Juru bicara tim gugus tugas Covid-19 Tanjung Jabung Barat Taharuddin, saat dikonfirmasi mengatakan total sekitar 847 orang sudah dilakukan rapid test di Tanjabbar. Dan rapid test akan terus dilakukan sesuai dengan perkembangan penanganan wabah Covid-19 dan warga yang terapapar wabah mematikan tersebut.

“Ya, sudah hampir 847 yang kita rapid test, ada yang dari bantuan provinsi dan proses pengadaan kita peralatannya,” papar Taharuddin saat ditemui radardesa.co diruangkerjanya, Rabu (10/6).

Namun, saat disinggung siapa saja yang sudah dilakukan Rapid Tes hingga 847 orang tersebut? Taharuddin mengaku jika ada 135 OTG dan 23 ODP  yang sudah di rapid tes.

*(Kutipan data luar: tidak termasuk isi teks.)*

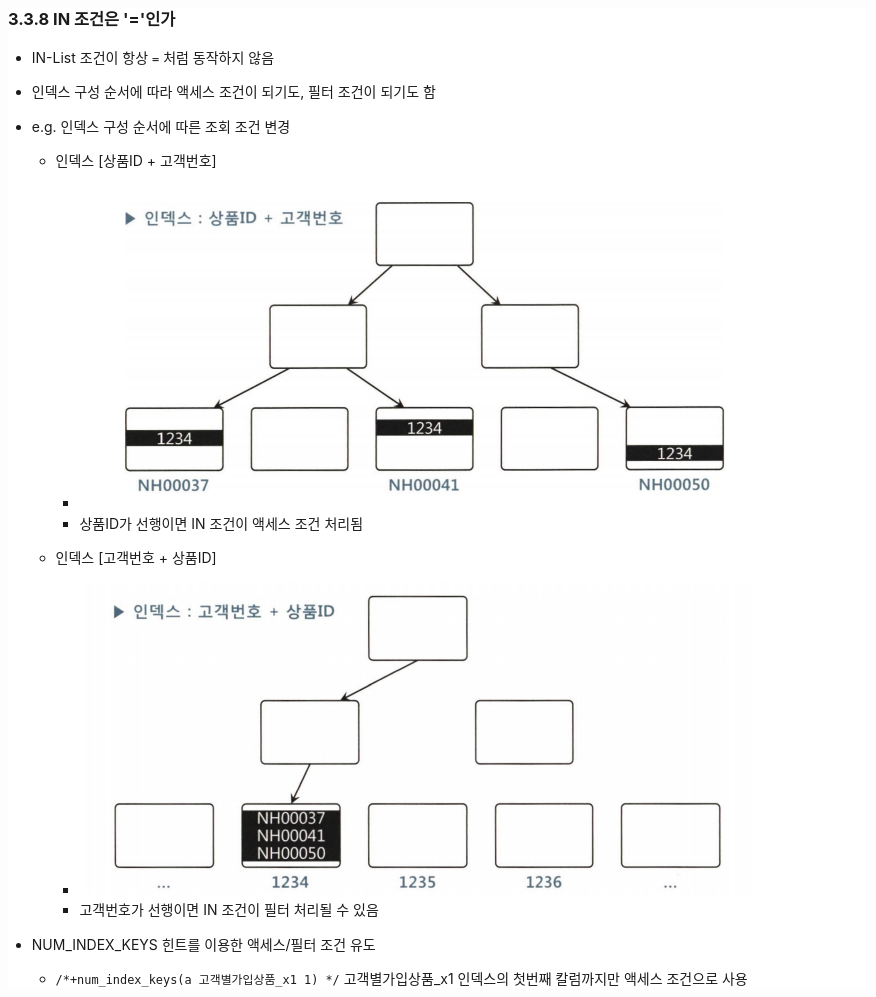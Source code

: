 ### 3.3.8 IN 조건은 '='인가

- IN-List 조건이 항상 `=` 처럼 동작하지 않음

- 인덱스 구성 순서에 따라 액세스 조건이 되기도, 필터 조건이 되기도 함

- e.g. 인덱스 구성 순서에 따른 조회 조건 변경

  - 인덱스 [상품ID + 고객번호]

    - ![](images/dukim/index_in_list_good.png)
    - 상품ID가 선행이면 IN 조건이 액세스 조건 처리됨

  - 인덱스 [고객번호 + 상품ID]

    - ![](images/dukim/index_in_list_bad.png)
    - 고객번호가 선행이면 IN 조건이 필터 처리될 수 있음

- NUM_INDEX_KEYS 힌트를 이용한 액세스/필터 조건 유도
  - `/*+num_index_keys(a 고객별가입상품_x1 1) */` 고객별가입상품\_x1 인덱스의 첫번째 칼럼까지만 액세스 조건으로 사용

” Setahu saya 135 OTG dan 23 ODP, lebihnya Dinas Kesehatan tak memberi tahu,” ungkap Taharuddin sembari mengaku dirinya hanya sebagai jubir, menyampaikan data dari tim Covid-19 dari dinas intansi lain seperti Dinkes.

Bahkan, saat didesak apakah 17 orang dari data Tim Covid-19 Provinsi Jambi ada cluster Gowa di Kabupaten Tanjabbar sabanyak 19 orang dan baru ditemukan 2 orang, apakah sudah dilakukan rapid test? Lagi-lagi Taharuddin mengaku tidak mengetahui data tersebut.

” Baik Cluster Gowa dan Temboro jumlah pasti ke kita gak ada, untuk Gowa baru 2 orang yang dirapid test,” ungkapnya.

Sementara itu, Anggota DPRD Tanjung Jabung Barat, Suprayogi Syaiful menyoroti tidak Transparannya dinas kesehatan memberikan data ke masyarakat termasuk ke media.

” Nanti akan kita panggil melalui Komisi II, baik Dinas Kesehatan maupun rumah sakit, sesuai berita kawan-kawan media, ini banyak yang ganjal, iti dimana lokasinya? ,”ungkap Politisi Muda Partai Golkar ini.

Selain masalah rapid tes juga, mantan ketua DPD KNPI Tanjabbar ini juga menyoroti sejumlah bantuan ke RSUD KH Daud Arif dari berbagai kalangan,namun dana anggaran Covid-19 di RSUD ternyata besar.

” RSUD Kan banyak bantuan, tapi anggarannya juga besar, ini nanti akan kita pertanyakan, selain bantuan dari beberapa perusahaan ke Pemkab yang tak pernah terdengar kemana disalurkan,” tandasnya. (dul).